How to Buy French Homes: A Guide Before Signing the Contract

France offers real estate investors both an opportunity to be close to the bustling centers of the European economy, and also the idyllic and beautiful French countryside. With relatively low property prices, gorgeous settings, and a stable market, France seems to have it all for the interested buyer.

If you’re considering buying a home in France, keep reading for some crucial tips and benefits of the French housing market. The opportunities for profits are outstanding; however associated expenses can be fairly substantial and should be estimated prior to a final purchase.

1. Massive Rental Income Potential

France is a country of renters, meaning there are a lot of tenants willing and wanting to move into your property. If you’re considering the purchase of an urban or even country property with the intention of renting it, the vacancy rate in France is extremely low. This means you’re likely to get the unit rented quickly and for a long period of time.

That advantage is noteworthy, since a frequently vacant property is not only lost monthly income but can also become an easy target of vandalism.

2. The French Market is Slowing

After enormous growth in 2004, the French market is beginning to slow again. This is good news for investors because it means prices will be low for you. On the other hand, it could also become bad news if your property doesn’t appreciate over the years at the rate you hope.

3. Expect Higher Estate Agent Fees

Estate agents in France can charge fees as high as 15 percent, though most hover at about 7 and 8 percent. However, for the North American buyer more familiar with lower agent fees, this can be a shocking difference.

4. Be Careful About Capital Gains Tax

Should you decide to sell your French home in the future, you’ll not only want to make a profit, but you also must be careful of France’s strict capital gains tax. French natives are charged 26 percent of their profit, non-resident EU citizens are charged 16 percent and non-EU residents are billed a whopping 33.3 percent.

Despite this large taxation on real estate profit, the capital gains tax percentage rate is reduced over time the longer the house or land is retained by the owners. Knowledge of this tax should be taken into account as part of your investment strategy planning.

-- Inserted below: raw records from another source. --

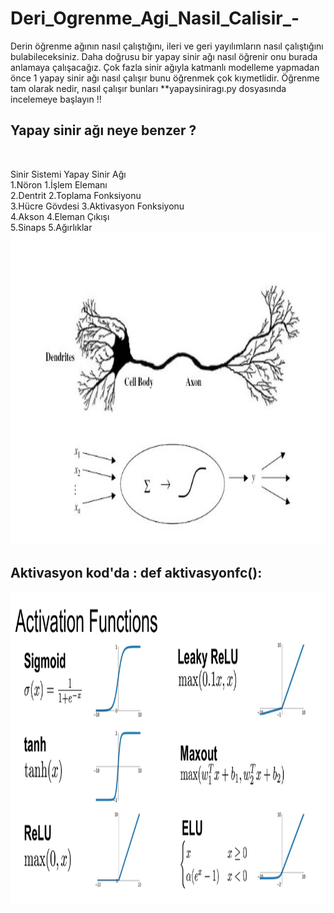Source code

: # Deri_Ogrenme_Agi_Nasil_Calisir_-
Derin öğrenme ağının nasıl çalıştığını, ileri ve geri yayılımların nasıl çalıştığını bulabileceksiniz.
Daha doğrusu bir yapay sinir ağı nasıl öğrenir onu burada anlamaya çalışacağız. Çok fazla sinir ağıyla katmanlı modelleme yapmadan önce 1 yapay sinir ağı nasıl çalışır bunu öğrenmek çok kıymetlidir. Öğrenme tam olarak nedir, nasıl çalışır  bunları **yapaysiniragı.py   dosyasında incelemeye başlayın !!

## Yapay sinir ağı neye benzer ?
<br>

Sinir Sistemi	Yapay Sinir Ağı
<br>
1.Nöron	1.İşlem Elemanı
<br>
2.Dentrit	2.Toplama Fonksiyonu
<br>
3.Hücre Gövdesi	3.Aktivasyon Fonksiyonu
<br>
4.Akson	4.Eleman Çıkışı
<br>
5.Sinaps	5.Ağırlıklar
<br>
<img width="900" height="500" src="https://github.com/Karaca12/Deri_Ogrenme_Agi_Nasil_Calisir_-/blob/main/sinirag%C4%B11.jpg">



## Aktivasyon  kod'da : def aktivasyonfc():
<img align="left" width="900" height="500" src="https://github.com/Karaca12/Deri_Ogrenme_Agi_Nasil_Calisir_-/blob/main/aktivasyon%20fonksiyonu.png">
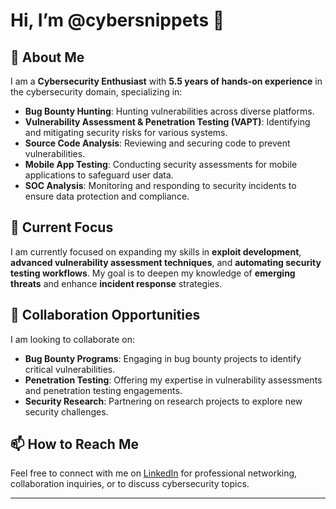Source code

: # Hi, I’m @cybersnippets 👋

## 👀 About Me

I am a **Cybersecurity Enthusiast** with **5.5 years of hands-on experience** in the cybersecurity domain, specializing in:

- **Bug Bounty Hunting**: Hunting vulnerabilities across diverse platforms.
- **Vulnerability Assessment & Penetration Testing (VAPT)**: Identifying and mitigating security risks for various systems.
- **Source Code Analysis**: Reviewing and securing code to prevent vulnerabilities.
- **Mobile App Testing**: Conducting security assessments for mobile applications to safeguard user data.
- **SOC Analysis**: Monitoring and responding to security incidents to ensure data protection and compliance.

## 🌱 Current Focus

I am currently focused on expanding my skills in **exploit development**, **advanced vulnerability assessment techniques**, and **automating security testing workflows**. My goal is to deepen my knowledge of **emerging threats** and enhance **incident response** strategies.

## 💞️ Collaboration Opportunities

I am looking to collaborate on:

- **Bug Bounty Programs**: Engaging in bug bounty projects to identify critical vulnerabilities.
- **Penetration Testing**: Offering my expertise in vulnerability assessments and penetration testing engagements.
- **Security Research**: Partnering on research projects to explore new security challenges.

## 📫 How to Reach Me

Feel free to connect with me on [LinkedIn](https://www.linkedin.com/in/sakthivel-murugan-ba3b2a1b7/) for professional networking, collaboration inquiries, or to discuss cybersecurity topics.

---

<!---
cybersnippets/cybersnippets is a ✨ special ✨ repository because its `README.md` (this file) appears on your GitHub profile.
You can click the Preview link to take a look at your changes.
--->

5. Be Prepared for Additional Solicitor and Registration Fees

Your solicitor or notary fees will cost you approximately 3 percent. Meanwhile, your registration fees will clock in at 6 percent with Transfer Tax costing 7.5 percent for resold homes and under 1 percent for brand new builds.

Before you buy in France, you need to be aware of the additional 16.5 percent you’ll have to pay on a resold home, not including any estate agent fees.

6. For Historic Properties, Check with a Lawyer

France has a very liberal housing market and legal system, but there are certain rules about heritage or historic properties, as well as vineyards. If you intend to purchase this type of property, consult a local lawyer and factor all known and likely expenses into your calculations before buying.